● WHAT NEEDS TO BE DONE:
When the line containing "Etiam sit amet tempus" is reached, copy it and each subsequent line of the material below exactly, through the last line.

DATA EXTRACT Block Start

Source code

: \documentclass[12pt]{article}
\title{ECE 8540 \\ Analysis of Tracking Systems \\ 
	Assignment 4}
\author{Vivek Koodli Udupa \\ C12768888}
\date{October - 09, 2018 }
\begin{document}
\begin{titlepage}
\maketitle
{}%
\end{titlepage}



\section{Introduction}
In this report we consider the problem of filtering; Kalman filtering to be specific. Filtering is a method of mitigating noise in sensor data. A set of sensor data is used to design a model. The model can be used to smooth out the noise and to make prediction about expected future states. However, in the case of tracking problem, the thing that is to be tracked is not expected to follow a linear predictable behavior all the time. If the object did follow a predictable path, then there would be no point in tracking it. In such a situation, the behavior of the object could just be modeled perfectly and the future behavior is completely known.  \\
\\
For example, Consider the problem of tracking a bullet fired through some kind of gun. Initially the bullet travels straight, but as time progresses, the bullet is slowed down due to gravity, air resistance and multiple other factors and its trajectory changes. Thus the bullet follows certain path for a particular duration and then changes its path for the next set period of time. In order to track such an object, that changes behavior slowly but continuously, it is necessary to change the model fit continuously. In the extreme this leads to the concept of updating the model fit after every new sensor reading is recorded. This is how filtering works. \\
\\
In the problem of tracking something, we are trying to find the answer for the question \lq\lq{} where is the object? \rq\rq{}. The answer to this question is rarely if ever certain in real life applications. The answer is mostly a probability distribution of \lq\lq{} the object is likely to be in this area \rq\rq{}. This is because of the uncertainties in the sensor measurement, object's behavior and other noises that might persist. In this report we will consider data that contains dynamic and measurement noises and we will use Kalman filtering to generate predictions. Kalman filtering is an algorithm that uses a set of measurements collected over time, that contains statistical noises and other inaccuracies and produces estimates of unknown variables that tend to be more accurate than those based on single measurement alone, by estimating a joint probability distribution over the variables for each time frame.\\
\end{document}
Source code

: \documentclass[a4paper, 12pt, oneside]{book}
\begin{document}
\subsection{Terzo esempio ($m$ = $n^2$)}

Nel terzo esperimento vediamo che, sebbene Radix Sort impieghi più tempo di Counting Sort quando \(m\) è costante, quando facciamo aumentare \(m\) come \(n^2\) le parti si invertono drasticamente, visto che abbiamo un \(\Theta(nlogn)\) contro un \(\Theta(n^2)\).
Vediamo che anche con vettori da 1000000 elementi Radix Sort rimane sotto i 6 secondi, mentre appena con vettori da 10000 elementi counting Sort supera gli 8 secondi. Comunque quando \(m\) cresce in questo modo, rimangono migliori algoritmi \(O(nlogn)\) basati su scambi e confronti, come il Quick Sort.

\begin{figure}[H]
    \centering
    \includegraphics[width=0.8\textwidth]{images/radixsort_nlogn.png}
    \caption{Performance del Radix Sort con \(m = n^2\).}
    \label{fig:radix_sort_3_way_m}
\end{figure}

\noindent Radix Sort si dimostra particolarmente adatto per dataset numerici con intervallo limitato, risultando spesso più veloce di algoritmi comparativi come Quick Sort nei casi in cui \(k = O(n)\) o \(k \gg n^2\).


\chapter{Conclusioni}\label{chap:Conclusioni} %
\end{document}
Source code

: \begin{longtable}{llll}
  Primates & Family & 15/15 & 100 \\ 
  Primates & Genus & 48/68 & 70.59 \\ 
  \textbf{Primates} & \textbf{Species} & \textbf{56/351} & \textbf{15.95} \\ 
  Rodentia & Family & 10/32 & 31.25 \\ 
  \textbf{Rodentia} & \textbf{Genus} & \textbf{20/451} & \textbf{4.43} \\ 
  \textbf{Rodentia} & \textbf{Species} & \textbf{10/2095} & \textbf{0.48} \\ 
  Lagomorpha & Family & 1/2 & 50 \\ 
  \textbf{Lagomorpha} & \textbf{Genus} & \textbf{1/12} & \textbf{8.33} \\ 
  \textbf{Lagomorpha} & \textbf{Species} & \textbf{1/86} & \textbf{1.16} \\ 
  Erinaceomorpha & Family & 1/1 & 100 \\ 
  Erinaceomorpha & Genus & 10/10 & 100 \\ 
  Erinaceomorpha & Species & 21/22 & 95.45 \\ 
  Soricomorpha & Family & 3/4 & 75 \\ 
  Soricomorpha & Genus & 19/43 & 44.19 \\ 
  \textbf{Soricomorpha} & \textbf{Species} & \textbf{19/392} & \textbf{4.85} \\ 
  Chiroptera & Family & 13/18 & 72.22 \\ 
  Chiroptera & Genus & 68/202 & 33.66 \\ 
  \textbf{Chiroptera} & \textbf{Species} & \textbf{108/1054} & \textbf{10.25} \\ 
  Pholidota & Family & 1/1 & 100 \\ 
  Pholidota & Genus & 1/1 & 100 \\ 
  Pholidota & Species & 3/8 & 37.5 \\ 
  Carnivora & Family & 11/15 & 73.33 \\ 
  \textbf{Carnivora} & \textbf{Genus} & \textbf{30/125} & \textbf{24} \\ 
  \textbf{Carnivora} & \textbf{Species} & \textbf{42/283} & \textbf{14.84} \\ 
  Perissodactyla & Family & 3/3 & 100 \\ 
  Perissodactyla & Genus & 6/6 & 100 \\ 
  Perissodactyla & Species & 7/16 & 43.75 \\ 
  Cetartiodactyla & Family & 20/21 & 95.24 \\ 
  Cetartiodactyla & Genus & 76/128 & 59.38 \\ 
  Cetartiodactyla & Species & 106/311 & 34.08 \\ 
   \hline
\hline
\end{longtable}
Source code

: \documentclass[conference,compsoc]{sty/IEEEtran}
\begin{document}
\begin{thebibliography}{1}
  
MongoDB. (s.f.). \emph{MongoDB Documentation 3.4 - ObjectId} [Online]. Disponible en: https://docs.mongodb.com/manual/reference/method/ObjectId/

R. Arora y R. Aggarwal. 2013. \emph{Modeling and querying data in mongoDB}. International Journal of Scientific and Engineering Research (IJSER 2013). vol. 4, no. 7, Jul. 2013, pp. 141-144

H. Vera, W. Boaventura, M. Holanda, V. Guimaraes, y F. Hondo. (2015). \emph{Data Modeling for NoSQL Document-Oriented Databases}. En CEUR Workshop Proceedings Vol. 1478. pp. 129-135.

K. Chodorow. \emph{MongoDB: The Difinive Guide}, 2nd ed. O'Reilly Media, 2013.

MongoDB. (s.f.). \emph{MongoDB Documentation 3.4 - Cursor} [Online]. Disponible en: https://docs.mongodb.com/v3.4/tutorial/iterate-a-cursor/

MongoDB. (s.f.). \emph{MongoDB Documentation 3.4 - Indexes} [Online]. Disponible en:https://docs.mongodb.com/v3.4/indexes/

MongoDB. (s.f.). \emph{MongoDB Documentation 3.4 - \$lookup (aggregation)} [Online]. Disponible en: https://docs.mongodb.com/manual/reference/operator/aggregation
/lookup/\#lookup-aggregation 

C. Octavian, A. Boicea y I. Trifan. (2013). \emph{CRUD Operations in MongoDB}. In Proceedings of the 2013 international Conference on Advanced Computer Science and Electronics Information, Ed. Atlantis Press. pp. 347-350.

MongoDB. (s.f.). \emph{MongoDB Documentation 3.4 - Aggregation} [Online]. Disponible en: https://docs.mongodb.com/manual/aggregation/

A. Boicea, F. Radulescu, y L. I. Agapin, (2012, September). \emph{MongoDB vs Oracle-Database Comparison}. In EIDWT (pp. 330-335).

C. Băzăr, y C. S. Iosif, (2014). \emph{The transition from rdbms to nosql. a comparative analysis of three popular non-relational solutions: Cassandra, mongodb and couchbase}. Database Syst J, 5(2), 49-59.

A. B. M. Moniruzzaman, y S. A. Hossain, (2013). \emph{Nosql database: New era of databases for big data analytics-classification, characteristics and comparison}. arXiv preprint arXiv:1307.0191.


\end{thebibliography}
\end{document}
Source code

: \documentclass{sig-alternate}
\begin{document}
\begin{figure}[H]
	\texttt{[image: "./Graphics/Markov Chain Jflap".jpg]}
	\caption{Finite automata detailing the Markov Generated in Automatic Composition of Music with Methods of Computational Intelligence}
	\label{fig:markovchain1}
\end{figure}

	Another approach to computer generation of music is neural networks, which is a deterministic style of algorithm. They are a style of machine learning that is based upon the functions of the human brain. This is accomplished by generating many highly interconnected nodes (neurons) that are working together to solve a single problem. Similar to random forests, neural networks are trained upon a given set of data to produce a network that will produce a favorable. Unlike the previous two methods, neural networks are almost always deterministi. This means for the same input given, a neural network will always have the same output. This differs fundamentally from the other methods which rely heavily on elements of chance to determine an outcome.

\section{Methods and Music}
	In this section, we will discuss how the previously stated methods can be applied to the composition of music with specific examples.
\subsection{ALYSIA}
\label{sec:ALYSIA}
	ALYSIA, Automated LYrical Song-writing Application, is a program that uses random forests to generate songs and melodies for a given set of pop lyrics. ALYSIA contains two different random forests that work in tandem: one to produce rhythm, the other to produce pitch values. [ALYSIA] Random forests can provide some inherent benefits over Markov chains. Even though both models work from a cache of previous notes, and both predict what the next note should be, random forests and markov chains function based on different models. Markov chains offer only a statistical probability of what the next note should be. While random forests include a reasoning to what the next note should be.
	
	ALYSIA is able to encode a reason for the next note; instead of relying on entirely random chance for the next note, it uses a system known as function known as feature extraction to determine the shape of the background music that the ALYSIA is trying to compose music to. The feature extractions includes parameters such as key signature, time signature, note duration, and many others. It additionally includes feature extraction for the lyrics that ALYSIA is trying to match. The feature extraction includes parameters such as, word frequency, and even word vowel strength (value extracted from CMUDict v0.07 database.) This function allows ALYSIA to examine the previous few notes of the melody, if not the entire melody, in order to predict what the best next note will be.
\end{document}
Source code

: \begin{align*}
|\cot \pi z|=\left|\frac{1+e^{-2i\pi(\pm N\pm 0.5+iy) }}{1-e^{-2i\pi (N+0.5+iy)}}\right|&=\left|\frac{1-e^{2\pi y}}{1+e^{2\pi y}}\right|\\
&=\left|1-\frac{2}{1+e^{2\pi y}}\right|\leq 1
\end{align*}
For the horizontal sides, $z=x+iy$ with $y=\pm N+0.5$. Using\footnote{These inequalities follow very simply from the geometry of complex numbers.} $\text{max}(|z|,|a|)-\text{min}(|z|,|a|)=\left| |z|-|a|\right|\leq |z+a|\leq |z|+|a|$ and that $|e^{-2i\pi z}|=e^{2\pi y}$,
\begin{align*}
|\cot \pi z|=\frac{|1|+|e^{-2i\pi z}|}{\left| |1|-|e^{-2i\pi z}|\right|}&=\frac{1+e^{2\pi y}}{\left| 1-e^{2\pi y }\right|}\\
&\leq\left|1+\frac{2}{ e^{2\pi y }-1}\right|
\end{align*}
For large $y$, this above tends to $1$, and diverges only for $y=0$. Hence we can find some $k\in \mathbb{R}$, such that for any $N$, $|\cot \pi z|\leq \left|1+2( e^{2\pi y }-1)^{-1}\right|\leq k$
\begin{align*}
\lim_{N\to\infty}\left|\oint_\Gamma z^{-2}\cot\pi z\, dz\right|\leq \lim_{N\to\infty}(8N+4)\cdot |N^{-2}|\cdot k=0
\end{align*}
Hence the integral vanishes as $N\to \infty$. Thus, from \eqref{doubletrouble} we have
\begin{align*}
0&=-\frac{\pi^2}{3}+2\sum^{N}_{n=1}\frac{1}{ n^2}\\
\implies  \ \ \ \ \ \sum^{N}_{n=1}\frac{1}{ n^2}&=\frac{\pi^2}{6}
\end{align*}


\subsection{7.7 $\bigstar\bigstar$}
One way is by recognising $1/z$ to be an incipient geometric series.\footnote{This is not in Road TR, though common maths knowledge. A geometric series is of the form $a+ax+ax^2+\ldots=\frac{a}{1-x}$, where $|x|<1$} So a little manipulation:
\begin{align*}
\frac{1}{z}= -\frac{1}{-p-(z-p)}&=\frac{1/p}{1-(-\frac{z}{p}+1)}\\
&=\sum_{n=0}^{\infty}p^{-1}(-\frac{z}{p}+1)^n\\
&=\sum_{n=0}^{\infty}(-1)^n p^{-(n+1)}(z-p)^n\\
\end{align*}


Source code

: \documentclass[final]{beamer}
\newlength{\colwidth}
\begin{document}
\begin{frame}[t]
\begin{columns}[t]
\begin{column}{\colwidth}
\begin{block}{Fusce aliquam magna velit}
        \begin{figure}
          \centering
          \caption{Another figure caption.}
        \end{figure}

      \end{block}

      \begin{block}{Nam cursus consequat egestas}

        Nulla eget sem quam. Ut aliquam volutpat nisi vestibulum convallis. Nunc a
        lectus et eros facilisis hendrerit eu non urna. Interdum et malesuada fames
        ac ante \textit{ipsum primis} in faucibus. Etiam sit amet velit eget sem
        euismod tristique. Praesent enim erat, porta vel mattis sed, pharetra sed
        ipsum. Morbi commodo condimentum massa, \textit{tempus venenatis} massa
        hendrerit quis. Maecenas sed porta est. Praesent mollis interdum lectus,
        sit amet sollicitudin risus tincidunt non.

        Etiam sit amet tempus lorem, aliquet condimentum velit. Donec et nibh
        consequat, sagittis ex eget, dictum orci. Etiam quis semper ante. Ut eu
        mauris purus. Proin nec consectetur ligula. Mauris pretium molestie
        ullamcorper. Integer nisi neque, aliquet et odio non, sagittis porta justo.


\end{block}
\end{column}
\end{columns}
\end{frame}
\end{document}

DATA EXTRACT Block End

● OUTPUT:
        Etiam sit amet tempus lorem, aliquet condimentum velit. Donec et nibh
        consequat, sagittis ex eget, dictum orci. Etiam quis semper ante. Ut eu
        mauris purus. Proin nec consectetur ligula. Mauris pretium molestie
        ullamcorper. Integer nisi neque, aliquet et odio non, sagittis porta justo.


\end{block}
\end{column}
\end{columns}
\end{frame}
\end{document}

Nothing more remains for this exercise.